Les tifosi furent sous le choc. Une pétition demandant à l’Ukrainien de rester a circulé sur la toile. Griffée par des milliers de personnes, elle ne servira pourtant à rien. Sheva est décidé. Chelsea aussi, puisqu’il paie rubis sur l’ongle les 45 millions d’euros fixés comme somme de transfert par les boss de Milan, Braida et Galliani. Redevable de l’amour des supporters, le deuxième meilleur buteur de l’histoire du club italien va même passer quelques minutes dans les gradins au milieu des tifosi, une fois son départ pour la cité londonienne rendu officiel.

Sheva-noui

A Chelsea, José Mourinho impose son style depuis 2004. Longtemps appelé «boring Chelsea», le club londonien se rit des lazzis fustigeant son jeu ennuyeux et physique, il gagne. Les autres ? Ils se taisent.

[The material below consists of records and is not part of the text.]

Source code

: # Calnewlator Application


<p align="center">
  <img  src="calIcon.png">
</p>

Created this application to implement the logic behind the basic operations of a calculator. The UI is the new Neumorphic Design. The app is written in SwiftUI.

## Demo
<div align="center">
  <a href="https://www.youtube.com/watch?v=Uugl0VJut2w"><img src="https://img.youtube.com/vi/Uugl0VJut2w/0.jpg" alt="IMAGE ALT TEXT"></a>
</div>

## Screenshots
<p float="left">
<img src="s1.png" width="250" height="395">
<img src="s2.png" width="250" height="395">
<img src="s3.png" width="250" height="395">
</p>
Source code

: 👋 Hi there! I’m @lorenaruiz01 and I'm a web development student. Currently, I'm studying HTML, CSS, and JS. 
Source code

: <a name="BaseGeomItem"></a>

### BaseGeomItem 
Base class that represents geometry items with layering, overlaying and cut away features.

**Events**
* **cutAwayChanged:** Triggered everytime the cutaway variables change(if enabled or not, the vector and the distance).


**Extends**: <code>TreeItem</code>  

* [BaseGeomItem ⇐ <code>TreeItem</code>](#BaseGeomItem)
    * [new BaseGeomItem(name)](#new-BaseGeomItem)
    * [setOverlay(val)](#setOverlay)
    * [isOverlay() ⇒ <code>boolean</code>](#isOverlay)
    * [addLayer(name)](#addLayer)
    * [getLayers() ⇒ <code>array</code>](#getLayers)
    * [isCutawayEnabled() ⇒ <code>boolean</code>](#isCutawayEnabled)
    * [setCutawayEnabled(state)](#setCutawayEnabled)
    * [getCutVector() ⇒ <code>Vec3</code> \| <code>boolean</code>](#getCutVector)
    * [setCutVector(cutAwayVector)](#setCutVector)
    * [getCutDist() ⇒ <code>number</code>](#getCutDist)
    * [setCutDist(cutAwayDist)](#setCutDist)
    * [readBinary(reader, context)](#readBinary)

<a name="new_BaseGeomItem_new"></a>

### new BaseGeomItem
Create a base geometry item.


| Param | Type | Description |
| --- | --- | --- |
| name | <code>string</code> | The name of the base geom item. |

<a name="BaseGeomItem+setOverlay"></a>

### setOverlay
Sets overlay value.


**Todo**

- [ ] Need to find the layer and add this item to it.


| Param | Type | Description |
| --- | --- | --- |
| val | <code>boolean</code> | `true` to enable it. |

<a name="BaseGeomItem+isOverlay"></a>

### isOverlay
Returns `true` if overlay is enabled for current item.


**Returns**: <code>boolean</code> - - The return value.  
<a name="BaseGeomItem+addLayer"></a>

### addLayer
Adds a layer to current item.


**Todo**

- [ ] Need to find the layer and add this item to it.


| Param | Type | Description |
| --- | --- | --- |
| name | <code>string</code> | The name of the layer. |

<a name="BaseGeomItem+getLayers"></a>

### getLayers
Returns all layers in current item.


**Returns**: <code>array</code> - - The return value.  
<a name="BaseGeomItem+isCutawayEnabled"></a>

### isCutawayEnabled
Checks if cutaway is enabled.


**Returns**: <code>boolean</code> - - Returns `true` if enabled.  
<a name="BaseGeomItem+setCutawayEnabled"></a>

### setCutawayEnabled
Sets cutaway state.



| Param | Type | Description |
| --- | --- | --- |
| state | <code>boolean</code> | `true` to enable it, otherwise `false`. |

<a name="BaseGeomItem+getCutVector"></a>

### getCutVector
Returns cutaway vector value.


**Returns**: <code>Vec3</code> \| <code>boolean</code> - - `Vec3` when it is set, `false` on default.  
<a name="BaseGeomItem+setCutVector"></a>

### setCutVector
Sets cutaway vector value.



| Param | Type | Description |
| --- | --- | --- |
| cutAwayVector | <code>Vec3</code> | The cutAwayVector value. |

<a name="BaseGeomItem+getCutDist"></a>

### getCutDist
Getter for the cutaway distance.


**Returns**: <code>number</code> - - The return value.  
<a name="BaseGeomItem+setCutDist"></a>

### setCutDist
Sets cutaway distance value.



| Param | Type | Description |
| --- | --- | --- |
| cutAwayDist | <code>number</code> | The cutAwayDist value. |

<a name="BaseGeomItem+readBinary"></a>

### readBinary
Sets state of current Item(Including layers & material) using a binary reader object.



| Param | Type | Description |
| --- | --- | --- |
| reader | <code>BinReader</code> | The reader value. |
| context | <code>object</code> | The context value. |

Lorsque Mourinho a choisi Drogba, il savait pourquoi. Lorsque Mourinho a tout fait pour recruter Essien, il savait pourquoi. Mais l’ancien entraîneur de Porto désirait-il vraiment Shevchenko ? A y regarder de plus près, ce transfert ressemble davantage à un caprice d’homme riche qu’à une décision mûrement réfléchie. On se croirait au Real version Florentino Perez, lorsque le boss engageait un joueur en scrutant son CV et son côté bankable. Un Ballon d’Or en 2004 ? «OK, ça marche.» L’adaptabilité au nouveau milieu ? «Il s’y fera», pensait ce nouveau Darwin. La question élémentaire n’est-elle pas de savoir si le joueur va coller au système prôné par l’entraîneur ? Un coach m’a dit un jour des mots pouvant paraître dérisoire, car d’une logique implacable : «L’entraîneur va établir son système de jeu en fonction des joueurs dont il dispose, selon leurs caractéristiques. Pas question de passer par les côtés si je n’ai pas d’ailiers. Impossible de proposer un jeu rapide avec des malabars de plus d’1m90.» Limpide.
A Milan, les décrochages de l’Ukrainien amenaient un danger quasi permanent. Avec Pirlo et Kakà, l’ancien thaumaturge de Kiev était le dépositaire des schémas de jeu lombards. A Londres, Lampard et Ballack se chargent de le faire. Avec les Blues, il erre sur le front de l’attaque. Alors, Sheva rebondira-t-il ? Parviendra-t-il à retrouver ce talent et cet allant qu’on lui connaît ? Ce qui est sûr, c’est que la patience de Mourinho a ses limites et qu’il ne lui laissera plus beaucoup de temps pour trouver ses marques. S’il n’avait pas coûté aussi cher, Sheva aurait sans doute été prêté à un autre club. Mais les sommes folles engagées par Roman Abramovitch retardent l’échéance. Pour combien de temps ? Souvent relégué sur le banc des remplaçants, le buteur doit cogiter. Je pense donc je ne marque pas. Et Descartes était bien loin d’être un renard des surfaces.